Being a kind of clinical syndrome that endangers patients’ lives, acute heart failure (AHF) refers to sudden heart failure (HF) or aggravation of the original HF signs, and AHF patients clinically show a significant decrease in cardiac contractility, a marked increase in cardiac workload, a sudden decline in cardiac output, and a dramatic rise in the pulmonary circulation pressure, which consequently triggers symptoms such as pulmonary congestion, pulmonary edema, and cardiogenic shock [1, 2]. According to data from the European ESC-HF study, the rate of all-cause death within 1 year was 24.0% in AHF patients, and the 3-year and 5-year mortality rates were as high as 30.0% and 60.0% of in-patients with heart failure ; among 3,335 AHF patients prospectively registered at 14 hospitals in Beijing, 15% of them died within 30 d and 32.3% died at 1 year, and the patient death or readmission rate was as high as 60.0% , indicating that despite improved diagnosis and treatment of AHF, the short-term and long-term patient prognosis are still not promising.
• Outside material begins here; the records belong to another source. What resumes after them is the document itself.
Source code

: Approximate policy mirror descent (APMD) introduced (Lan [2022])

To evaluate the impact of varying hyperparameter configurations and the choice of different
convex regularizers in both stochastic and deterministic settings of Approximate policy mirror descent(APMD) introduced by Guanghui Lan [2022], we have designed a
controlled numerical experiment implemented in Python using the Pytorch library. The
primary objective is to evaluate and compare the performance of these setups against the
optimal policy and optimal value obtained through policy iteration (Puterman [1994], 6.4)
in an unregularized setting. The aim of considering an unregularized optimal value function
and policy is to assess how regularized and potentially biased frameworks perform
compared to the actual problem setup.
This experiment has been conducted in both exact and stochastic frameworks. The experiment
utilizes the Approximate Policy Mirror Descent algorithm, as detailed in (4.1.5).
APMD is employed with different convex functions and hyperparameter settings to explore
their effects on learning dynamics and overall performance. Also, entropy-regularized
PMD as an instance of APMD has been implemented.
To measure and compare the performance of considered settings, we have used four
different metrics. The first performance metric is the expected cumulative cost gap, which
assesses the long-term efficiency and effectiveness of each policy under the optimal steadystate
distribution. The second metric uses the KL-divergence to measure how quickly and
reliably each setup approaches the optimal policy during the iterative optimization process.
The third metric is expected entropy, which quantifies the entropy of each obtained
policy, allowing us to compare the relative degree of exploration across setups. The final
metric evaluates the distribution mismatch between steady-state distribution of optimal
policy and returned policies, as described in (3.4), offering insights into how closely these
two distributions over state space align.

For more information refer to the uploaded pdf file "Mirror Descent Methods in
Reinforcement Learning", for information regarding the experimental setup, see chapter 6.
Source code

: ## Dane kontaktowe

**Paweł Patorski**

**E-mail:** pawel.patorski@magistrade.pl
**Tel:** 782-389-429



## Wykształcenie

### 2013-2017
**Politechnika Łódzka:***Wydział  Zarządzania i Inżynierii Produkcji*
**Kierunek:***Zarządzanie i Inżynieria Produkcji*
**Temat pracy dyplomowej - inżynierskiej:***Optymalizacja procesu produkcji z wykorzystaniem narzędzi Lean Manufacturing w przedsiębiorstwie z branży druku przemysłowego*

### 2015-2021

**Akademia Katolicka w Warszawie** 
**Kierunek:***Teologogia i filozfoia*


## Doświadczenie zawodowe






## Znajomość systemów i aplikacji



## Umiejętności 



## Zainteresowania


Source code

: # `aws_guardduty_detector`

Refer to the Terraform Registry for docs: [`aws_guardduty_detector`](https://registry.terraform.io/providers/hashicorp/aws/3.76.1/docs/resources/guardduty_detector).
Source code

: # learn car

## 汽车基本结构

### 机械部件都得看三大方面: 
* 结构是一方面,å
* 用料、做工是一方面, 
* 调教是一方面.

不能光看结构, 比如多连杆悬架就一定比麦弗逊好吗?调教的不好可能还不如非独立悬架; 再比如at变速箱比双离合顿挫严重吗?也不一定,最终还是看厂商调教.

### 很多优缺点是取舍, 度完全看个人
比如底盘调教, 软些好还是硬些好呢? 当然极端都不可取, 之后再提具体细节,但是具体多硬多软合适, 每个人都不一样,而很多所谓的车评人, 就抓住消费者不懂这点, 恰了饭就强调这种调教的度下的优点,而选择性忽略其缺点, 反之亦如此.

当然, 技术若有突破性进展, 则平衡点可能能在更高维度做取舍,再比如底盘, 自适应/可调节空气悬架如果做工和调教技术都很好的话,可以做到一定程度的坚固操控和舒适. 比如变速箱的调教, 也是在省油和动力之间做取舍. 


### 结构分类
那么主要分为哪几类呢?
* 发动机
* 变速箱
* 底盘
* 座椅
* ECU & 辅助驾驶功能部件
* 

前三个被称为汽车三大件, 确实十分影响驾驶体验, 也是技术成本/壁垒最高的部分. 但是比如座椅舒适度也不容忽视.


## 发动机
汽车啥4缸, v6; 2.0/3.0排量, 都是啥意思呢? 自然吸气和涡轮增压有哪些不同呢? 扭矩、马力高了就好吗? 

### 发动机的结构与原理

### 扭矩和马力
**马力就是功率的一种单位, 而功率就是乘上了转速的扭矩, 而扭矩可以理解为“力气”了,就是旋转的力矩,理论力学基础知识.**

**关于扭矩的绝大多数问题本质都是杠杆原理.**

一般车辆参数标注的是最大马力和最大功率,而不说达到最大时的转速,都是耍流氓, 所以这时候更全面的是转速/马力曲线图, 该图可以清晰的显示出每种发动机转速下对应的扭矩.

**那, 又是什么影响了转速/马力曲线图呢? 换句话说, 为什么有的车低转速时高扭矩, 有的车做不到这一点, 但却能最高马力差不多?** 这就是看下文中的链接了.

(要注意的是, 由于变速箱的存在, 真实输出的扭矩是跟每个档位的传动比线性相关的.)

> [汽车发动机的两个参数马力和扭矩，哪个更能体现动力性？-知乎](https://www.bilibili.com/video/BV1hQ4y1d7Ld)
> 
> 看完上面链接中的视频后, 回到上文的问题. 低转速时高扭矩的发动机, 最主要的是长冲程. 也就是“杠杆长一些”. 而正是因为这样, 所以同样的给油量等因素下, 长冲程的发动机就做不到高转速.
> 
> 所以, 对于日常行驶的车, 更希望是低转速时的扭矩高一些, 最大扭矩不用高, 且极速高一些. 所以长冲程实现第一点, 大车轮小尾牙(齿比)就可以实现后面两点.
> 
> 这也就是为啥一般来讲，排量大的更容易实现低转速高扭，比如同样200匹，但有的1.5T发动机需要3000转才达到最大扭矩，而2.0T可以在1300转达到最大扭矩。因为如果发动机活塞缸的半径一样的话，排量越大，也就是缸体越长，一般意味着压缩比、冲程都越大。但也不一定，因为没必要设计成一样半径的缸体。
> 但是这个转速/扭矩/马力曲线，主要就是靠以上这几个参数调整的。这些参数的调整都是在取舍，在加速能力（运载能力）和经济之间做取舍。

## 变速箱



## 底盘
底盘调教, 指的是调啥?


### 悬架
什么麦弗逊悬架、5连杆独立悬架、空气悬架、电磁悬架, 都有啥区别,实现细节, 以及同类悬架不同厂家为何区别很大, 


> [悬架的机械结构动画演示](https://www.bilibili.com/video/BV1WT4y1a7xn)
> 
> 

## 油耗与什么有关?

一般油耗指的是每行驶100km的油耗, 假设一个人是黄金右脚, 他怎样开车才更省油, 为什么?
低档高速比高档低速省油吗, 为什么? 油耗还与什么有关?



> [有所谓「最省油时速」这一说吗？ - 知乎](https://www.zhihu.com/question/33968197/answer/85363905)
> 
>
Nowadays, the incidence of AHF is rising enormously with the worldwide aging , the prevalence is above 10.0% in those aged over 70 years, and the number of patients who die from the disease is also increasing. From a practical point of view, further analyzing the severity and risk grading of AHF in patients with objective tools to improve treatment level and effectively evaluate patient prognosis is now the focus of clinical investigation.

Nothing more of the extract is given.